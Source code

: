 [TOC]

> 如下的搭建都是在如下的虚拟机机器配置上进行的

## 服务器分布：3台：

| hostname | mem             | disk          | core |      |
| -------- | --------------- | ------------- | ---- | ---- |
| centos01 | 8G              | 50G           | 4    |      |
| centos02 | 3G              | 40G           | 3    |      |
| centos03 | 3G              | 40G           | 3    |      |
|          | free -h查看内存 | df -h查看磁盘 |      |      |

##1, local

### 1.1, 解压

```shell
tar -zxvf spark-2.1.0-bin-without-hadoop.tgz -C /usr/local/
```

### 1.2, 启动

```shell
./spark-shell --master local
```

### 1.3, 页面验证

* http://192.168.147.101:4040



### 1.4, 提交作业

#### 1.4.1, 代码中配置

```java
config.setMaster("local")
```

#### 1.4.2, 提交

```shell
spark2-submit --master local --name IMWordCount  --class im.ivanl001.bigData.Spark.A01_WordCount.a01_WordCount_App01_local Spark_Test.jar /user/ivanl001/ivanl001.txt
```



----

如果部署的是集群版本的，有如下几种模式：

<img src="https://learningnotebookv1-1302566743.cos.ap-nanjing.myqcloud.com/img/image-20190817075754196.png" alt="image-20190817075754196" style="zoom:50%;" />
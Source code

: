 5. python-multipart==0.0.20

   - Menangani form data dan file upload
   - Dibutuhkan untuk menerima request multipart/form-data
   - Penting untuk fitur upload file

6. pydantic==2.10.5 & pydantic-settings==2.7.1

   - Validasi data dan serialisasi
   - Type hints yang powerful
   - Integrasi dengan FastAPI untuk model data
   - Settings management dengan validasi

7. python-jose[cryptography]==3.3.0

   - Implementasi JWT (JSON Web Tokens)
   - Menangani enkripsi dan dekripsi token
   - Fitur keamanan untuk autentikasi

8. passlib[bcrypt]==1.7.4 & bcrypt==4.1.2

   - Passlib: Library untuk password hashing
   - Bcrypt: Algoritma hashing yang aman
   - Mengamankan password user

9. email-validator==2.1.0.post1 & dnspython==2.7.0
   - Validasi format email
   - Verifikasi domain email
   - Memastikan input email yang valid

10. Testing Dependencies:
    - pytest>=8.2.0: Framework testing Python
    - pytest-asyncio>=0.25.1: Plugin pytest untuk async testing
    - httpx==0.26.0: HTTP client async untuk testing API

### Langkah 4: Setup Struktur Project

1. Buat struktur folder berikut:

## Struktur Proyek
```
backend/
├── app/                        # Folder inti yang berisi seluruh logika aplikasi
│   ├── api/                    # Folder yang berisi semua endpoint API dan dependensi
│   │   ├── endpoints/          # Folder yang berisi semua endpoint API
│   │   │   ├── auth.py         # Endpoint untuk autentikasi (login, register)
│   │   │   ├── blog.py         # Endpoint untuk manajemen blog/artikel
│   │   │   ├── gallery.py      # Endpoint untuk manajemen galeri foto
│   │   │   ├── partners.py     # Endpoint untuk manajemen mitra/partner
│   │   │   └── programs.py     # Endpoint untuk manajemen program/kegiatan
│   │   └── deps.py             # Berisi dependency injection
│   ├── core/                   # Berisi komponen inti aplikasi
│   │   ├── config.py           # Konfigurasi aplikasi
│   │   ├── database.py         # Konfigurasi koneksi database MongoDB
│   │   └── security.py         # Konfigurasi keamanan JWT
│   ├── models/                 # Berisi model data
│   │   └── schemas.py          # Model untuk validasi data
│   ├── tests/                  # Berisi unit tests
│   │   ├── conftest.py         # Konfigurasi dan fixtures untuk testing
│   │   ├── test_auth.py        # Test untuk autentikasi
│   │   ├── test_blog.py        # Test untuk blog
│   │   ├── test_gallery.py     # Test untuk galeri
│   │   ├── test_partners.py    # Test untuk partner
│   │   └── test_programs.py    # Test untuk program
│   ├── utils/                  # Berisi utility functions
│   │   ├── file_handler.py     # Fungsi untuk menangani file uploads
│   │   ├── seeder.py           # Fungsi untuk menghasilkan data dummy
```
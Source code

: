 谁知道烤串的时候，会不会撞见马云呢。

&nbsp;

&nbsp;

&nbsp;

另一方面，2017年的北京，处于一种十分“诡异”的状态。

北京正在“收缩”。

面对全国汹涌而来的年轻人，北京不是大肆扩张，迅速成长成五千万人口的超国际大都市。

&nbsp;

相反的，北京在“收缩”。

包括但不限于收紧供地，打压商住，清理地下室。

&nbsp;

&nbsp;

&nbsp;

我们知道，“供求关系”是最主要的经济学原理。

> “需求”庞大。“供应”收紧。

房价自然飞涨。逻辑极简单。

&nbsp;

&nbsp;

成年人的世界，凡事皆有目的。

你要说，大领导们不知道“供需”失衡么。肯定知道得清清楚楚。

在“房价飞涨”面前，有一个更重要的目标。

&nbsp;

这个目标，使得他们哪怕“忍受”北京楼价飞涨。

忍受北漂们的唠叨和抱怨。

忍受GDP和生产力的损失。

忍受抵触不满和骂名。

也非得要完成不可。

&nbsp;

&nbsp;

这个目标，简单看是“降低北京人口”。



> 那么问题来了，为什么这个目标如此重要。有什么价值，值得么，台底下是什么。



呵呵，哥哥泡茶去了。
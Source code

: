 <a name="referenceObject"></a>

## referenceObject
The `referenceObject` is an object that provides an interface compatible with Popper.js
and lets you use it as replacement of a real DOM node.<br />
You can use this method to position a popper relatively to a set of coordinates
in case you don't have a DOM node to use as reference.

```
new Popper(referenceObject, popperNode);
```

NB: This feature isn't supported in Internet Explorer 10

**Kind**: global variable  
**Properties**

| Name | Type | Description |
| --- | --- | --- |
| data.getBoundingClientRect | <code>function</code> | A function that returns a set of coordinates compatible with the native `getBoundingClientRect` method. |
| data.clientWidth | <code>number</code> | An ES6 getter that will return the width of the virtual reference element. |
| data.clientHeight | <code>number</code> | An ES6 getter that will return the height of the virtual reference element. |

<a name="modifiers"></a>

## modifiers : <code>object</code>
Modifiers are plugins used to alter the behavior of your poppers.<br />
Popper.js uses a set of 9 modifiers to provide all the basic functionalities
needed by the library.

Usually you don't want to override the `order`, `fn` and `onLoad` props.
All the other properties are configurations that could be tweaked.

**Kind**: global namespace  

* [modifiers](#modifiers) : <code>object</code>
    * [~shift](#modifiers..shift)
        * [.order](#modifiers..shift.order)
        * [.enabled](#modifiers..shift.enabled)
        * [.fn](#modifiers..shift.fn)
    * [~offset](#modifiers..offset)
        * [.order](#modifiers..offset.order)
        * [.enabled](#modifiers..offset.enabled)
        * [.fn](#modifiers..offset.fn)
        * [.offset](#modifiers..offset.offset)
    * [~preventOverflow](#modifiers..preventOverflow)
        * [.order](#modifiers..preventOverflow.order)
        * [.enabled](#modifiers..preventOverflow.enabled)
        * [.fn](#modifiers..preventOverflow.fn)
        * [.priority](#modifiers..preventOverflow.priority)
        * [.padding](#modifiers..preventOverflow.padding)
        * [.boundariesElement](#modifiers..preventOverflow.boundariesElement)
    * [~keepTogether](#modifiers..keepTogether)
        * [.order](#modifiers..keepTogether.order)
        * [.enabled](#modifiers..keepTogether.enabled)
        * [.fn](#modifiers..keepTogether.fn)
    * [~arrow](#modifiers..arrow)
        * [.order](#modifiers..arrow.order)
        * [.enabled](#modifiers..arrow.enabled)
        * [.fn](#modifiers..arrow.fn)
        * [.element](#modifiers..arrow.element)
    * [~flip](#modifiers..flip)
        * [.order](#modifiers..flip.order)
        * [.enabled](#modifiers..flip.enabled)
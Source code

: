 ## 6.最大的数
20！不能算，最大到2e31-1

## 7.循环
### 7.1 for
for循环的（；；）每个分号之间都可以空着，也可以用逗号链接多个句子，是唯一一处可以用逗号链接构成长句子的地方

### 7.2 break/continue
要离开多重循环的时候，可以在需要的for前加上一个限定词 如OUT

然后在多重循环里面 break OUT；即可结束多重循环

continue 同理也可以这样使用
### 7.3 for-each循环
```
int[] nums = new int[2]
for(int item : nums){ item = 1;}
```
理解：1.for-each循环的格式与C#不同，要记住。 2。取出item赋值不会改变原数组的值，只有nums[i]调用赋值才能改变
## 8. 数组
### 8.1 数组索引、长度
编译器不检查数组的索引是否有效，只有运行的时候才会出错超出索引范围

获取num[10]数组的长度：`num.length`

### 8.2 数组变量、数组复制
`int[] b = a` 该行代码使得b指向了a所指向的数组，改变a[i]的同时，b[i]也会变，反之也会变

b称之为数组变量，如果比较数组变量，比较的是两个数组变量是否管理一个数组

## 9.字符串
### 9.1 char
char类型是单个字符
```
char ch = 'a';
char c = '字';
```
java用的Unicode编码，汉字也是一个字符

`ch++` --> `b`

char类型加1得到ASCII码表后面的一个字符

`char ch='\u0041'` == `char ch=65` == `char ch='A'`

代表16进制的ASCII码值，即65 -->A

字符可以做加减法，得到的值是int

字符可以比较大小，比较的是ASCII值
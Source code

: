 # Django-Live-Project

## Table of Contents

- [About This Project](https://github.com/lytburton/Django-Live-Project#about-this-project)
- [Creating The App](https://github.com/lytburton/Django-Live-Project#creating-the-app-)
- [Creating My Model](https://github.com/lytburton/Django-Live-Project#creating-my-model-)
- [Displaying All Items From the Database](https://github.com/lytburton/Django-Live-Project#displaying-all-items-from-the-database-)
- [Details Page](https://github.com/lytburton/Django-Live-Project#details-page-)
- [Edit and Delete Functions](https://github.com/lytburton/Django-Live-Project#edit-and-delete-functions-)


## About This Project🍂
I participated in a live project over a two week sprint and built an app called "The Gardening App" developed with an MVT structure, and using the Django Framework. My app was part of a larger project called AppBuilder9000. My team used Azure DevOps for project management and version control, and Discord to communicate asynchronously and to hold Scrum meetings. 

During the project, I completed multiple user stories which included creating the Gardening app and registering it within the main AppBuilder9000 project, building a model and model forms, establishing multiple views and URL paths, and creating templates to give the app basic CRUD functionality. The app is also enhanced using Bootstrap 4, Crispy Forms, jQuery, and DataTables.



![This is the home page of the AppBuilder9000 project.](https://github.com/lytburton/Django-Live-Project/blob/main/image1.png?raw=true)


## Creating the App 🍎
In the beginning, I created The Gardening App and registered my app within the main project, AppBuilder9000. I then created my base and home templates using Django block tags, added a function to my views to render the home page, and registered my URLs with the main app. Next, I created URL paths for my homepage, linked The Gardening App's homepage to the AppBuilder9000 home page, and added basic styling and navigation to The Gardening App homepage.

********************

Using the material above, transcribe exactly the lines from the line with "代表16进制的ASCII码值，即65 -->A" to the line with "- [Displaying All"; both count, and nothing else goes in.

» **SOLUTION BELOW**
代表16进制的ASCII码值，即65 -->A

字符可以做加减法，得到的值是int

字符可以比较大小，比较的是ASCII值
Source code

: # Django-Live-Project

## Table of Contents

- [About This Project](https://github.com/lytburton/Django-Live-Project#about-this-project)
- [Creating The App](https://github.com/lytburton/Django-Live-Project#creating-the-app-)
- [Creating My Model](https://github.com/lytburton/Django-Live-Project#creating-my-model-)
- [Displaying All Items From the Database](https://github.com/lytburton/Django-Live-Project#displaying-all-items-from-the-database-)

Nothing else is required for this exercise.